L’impegno delle aziende non deve finire subito dopo l’assunzione però…
Una volta assunte, è necessario costruire un’azienda con le caratteristiche che le giovani cercano. C’è uno studio sui millennials che evidenzia come le ragazze chiedano come prima cosa la parità retributiva. Inoltre cercano opportunità di sviluppo e aziende che abbiano uno scopo, una visione. Un secondo momento critico nella carriera delle donne è poi quando si incontrano fasi di discontinuità dovute alla maternità o ad altri impegni familiari. Negli ultimi 30 anni se ne è parlato tanto, ma non è cambiato molto all’interno delle imprese.
E’ solo un problema aziendale?
Le politiche aziendali possono arrivare fino ad un certo punto. E’ necessaria una politica statale e privata che rompa lo stereotipo per cui la cura è vista a carico della donna. Anche piccoli segnali come rafforzare e rendere obbligatorio il congedo paterno è molto importante. Un giorno solo, come è oggi per legge, è ridicolo. Poi sono necessarie politiche fiscali che aiutino le coppie che lavorano e hanno figli. Ad esempio, le norme relative al flexben, contenute nella legge di stabilità, sono troppo lasche e barocche: viene legata questa opzione, ad esempio, alle aziende che riconoscono un bonus. Parte di questo bonus può essere riconosciuto come benefit flessibile, che viene detassato. E’ una norma, poi, distribuita a pioggia, mentre forse sarebbe opportuno indirizzarla con uno scopo. Ad esempio alle coppie che stanno per avere figli, in modo da indirizzare lo sforzo finanziario verso un obiettivo, in questo caso combattere il calo di natalità.

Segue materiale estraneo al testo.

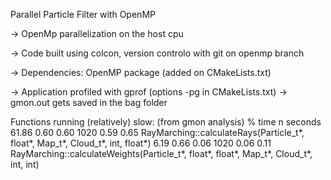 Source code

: Parallel Particle Filter with OpenMP

-> OpenMp parallelization on the host cpu

-> Code built using colcon, version controlo with git on openmp branch

-> Dependencies: OpenMP package (added on CMakeLists.txt)

-> Application profiled with gprof (options -pg in CMakeLists.txt)
  -> gmon.out gets saved in the bag folder

Functions running (relatively) slow: (from gmon analysis)
% time     n seconds
61.86      0.60     0.60     1020     0.59     0.65  RayMarching::calculateRays(Particle_t*, float*, Map_t*, Cloud_t*, int, float*)
  6.19      0.66     0.06     1020     0.06     0.11  RayMarching::calculateWeights(Particle_t*, float*, float*, Map_t*, Cloud_t*, int, int)

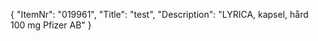 {
  "ItemNr": "019961",
  "Title": "test",
  "Description": "LYRICA, kapsel, hård 100 mg Pfizer AB"
} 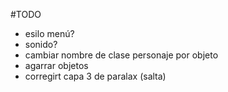 #TODO

- esilo menú?
- sonido?
- cambiar nombre de clase personaje por objeto
- agarrar objetos
- corregirt capa 3 de paralax (salta) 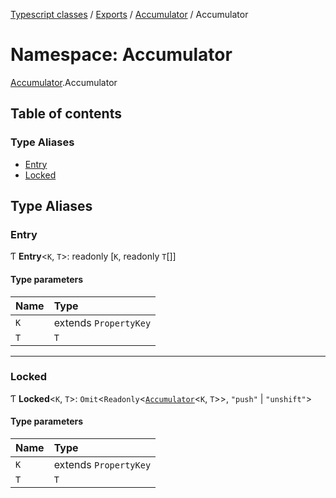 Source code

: [Typescript classes](../index.md) / [Exports](../modules.md) / [Accumulator](Accumulator.md) / Accumulator

# Namespace: Accumulator

[Accumulator](Accumulator.md).Accumulator

## Table of contents

### Type Aliases

- [Entry](Accumulator.Accumulator.md#entry)
- [Locked](Accumulator.Accumulator.md#locked)

## Type Aliases

### Entry

Ƭ **Entry**<`K`, `T`\>: readonly [`K`, readonly `T`[]]

#### Type parameters

| Name | Type |
| :------ | :------ |
| `K` | extends `PropertyKey` |
| `T` | `T` |

___

### Locked

Ƭ **Locked**<`K`, `T`\>: `Omit`<`Readonly`<[`Accumulator`](../classes/Accumulator.Accumulator-1.md)<`K`, `T`\>\>, ``"push"`` \| ``"unshift"``\>

#### Type parameters

| Name | Type |
| :------ | :------ |
| `K` | extends `PropertyKey` |
| `T` | `T` |
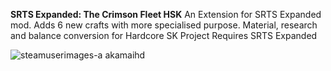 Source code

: **SRTS Expanded: The Crimson Fleet HSK**
An Extension for SRTS Expanded mod. Adds 6 new crafts with more specialised purpose.
Material, research and balance conversion for Hardcore SK Project
Requires SRTS Expanded

![steamuserimages-a akamaihd](https://user-images.githubusercontent.com/64644323/158037347-82bdcf8b-9e98-45ce-a1c3-b600eec7beaa.jpg)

Cosa fate nel concreto in Avanade?
Abbiamo un controllo della parità salarial a parità di ruolo aziendale con una reportistica mensile e un monitoraggio del flusso delle promozioni diviso per genere per assicurare che non ci siano fenomini discriminatori. Abbiamo, inoltre, regole di rappresentanza femminile nel processo di assunzione sia tra i selezionatori sia fra i candidati. In azienda, poi, abbiamo attività di mentorship e di rete differenziate per i diversi livelli di esperienza per facilitare la crescita professionale delle donne in azienda e corso di formazione dedicati al tema della inclusione e della diversità. Puntiamo anche sul lavoro intelligente con flessibilità d’orario compatibilmente con le esigenze di progetto, possibilità di lavorare da casa quando è necessario, part time, gestione della valutazione delle persone basata sul raggiungimento degli obbiettivi e formazione dei manager per permettere la gestione corretta dei team con queste modalità. Lavoriamo, infine alla creazione di comunità locali (Girls Geek Dinner, in Sardegna) per creare comunità tra le ragazze interessate ai temi tecnologici.
Quante sono le donne in posizione apicale in Avanade?
Attualmente in Avanade Italy la percentuale di donne in posizioni apicali, ovvero con responsabilità di funzione, è oggi superiore al 31%. Credo, però, che bisognerebbe avere indicatori più specifici della solo percentuale di donne in un’azienda: quanto tempo ci mette ad esempio una donna a ottenere una promozione dopo una maternità? E bisognerebbe avere politiche di incentivazione o disincentivazione fiscale per le aziende in base ad alcuni parametri di questo tipo.